## Task description
Line count for "object": state how many lines of the listing below contain it, without anything else.

## Material for the task
::::

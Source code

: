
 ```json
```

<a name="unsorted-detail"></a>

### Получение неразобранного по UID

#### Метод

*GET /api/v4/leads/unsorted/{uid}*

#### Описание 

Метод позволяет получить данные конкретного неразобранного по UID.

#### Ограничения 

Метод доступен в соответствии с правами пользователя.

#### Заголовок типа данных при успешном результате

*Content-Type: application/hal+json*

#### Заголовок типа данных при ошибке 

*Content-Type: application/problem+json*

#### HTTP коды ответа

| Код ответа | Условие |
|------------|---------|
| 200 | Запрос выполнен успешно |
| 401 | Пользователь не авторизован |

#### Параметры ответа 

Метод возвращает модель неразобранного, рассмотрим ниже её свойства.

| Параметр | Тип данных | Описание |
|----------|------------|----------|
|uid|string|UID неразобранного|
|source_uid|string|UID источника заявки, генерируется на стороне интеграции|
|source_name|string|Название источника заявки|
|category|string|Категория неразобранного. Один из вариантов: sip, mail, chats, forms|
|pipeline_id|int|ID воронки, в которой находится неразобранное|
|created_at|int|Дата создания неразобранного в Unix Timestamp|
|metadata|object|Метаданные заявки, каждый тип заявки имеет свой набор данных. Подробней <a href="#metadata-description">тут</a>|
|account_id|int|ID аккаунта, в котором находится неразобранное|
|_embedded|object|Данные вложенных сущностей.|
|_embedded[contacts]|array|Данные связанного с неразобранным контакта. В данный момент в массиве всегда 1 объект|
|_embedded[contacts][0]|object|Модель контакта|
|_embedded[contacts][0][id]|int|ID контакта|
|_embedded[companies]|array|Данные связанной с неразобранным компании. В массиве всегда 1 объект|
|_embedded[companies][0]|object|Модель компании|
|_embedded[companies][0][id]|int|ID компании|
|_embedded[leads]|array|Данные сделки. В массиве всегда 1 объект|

::::

## Response
4